All that is wanted is an exact copy of the lines below, starting at the one that contains "- [Servant Skills](https://typemoon.fandom.com/wiki/Skill)" and running to the end.
____ Input
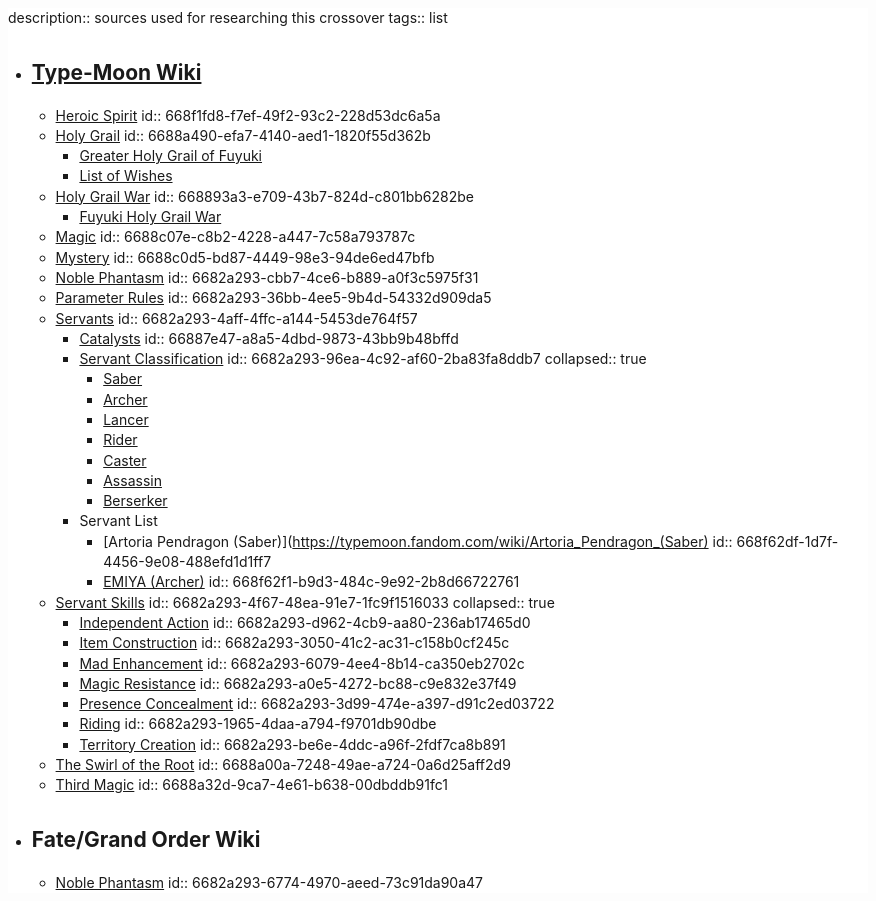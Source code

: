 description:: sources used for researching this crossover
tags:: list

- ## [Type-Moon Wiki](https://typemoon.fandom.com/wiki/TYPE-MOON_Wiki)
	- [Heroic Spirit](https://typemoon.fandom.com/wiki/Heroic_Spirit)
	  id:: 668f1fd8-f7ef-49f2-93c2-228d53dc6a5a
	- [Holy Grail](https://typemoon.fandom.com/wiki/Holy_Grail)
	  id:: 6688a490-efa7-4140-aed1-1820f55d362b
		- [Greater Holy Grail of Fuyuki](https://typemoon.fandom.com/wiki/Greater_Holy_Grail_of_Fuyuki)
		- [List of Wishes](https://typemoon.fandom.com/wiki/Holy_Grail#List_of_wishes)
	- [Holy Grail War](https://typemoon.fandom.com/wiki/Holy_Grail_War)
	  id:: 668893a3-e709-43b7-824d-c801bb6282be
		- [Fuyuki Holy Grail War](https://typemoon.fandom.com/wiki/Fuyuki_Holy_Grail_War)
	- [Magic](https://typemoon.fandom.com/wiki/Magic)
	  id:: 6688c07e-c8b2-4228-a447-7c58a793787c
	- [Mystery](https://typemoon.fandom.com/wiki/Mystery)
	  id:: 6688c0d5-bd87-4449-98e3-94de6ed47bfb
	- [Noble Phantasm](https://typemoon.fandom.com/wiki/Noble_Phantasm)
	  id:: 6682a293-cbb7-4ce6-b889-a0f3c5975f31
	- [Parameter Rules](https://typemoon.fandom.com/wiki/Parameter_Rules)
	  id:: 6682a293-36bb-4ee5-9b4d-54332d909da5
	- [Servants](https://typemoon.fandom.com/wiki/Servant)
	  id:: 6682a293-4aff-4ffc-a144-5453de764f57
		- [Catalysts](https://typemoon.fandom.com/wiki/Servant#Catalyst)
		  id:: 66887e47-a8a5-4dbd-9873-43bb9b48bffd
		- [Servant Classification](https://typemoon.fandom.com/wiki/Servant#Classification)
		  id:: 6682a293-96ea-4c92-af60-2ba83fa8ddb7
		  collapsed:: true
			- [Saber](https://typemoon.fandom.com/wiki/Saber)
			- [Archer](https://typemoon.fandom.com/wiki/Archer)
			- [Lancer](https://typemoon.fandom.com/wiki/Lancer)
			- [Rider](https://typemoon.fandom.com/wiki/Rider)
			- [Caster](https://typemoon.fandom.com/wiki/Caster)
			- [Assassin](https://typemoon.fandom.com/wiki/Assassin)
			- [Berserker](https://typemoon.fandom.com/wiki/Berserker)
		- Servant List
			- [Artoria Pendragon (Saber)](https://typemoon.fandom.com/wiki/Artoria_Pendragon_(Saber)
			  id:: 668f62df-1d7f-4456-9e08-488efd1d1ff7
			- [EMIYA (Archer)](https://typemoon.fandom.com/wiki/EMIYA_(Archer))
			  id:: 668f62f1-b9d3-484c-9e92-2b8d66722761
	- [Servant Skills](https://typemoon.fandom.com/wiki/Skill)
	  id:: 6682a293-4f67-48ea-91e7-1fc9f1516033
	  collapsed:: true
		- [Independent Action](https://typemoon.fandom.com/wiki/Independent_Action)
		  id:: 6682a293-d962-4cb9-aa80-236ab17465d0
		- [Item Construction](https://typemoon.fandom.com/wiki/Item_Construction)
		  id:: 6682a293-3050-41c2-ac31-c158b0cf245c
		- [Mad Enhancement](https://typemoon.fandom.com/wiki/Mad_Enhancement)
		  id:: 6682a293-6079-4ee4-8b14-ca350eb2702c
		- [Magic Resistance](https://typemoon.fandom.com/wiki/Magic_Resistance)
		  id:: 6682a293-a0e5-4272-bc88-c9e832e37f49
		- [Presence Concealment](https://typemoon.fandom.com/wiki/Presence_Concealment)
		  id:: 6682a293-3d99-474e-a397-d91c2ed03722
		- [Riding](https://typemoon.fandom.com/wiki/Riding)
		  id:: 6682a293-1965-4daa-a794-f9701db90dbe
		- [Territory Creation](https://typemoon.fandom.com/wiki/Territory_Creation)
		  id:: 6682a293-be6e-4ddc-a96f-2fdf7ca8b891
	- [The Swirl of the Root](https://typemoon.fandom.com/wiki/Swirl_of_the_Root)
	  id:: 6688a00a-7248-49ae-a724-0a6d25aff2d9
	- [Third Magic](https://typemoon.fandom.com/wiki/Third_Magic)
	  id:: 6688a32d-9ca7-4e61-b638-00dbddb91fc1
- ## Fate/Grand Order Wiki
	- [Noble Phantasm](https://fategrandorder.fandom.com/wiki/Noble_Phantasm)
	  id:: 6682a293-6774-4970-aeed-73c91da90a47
________
Exercise result:
	- [Servant Skills](https://typemoon.fandom.com/wiki/Skill)
	  id:: 6682a293-4f67-48ea-91e7-1fc9f1516033
	  collapsed:: true
		- [Independent Action](https://typemoon.fandom.com/wiki/Independent_Action)
		  id:: 6682a293-d962-4cb9-aa80-236ab17465d0
		- [Item Construction](https://typemoon.fandom.com/wiki/Item_Construction)
		  id:: 6682a293-3050-41c2-ac31-c158b0cf245c
		- [Mad Enhancement](https://typemoon.fandom.com/wiki/Mad_Enhancement)
		  id:: 6682a293-6079-4ee4-8b14-ca350eb2702c
		- [Magic Resistance](https://typemoon.fandom.com/wiki/Magic_Resistance)
		  id:: 6682a293-a0e5-4272-bc88-c9e832e37f49
		- [Presence Concealment](https://typemoon.fandom.com/wiki/Presence_Concealment)
		  id:: 6682a293-3d99-474e-a397-d91c2ed03722
		- [Riding](https://typemoon.fandom.com/wiki/Riding)
		  id:: 6682a293-1965-4daa-a794-f9701db90dbe
		- [Territory Creation](https://typemoon.fandom.com/wiki/Territory_Creation)
		  id:: 6682a293-be6e-4ddc-a96f-2fdf7ca8b891
	- [The Swirl of the Root](https://typemoon.fandom.com/wiki/Swirl_of_the_Root)
	  id:: 6688a00a-7248-49ae-a724-0a6d25aff2d9
	- [Third Magic](https://typemoon.fandom.com/wiki/Third_Magic)
	  id:: 6688a32d-9ca7-4e61-b638-00dbddb91fc1
- ## Fate/Grand Order Wiki
	- [Noble Phantasm](https://fategrandorder.fandom.com/wiki/Noble_Phantasm)
	  id:: 6682a293-6774-4970-aeed-73c91da90a47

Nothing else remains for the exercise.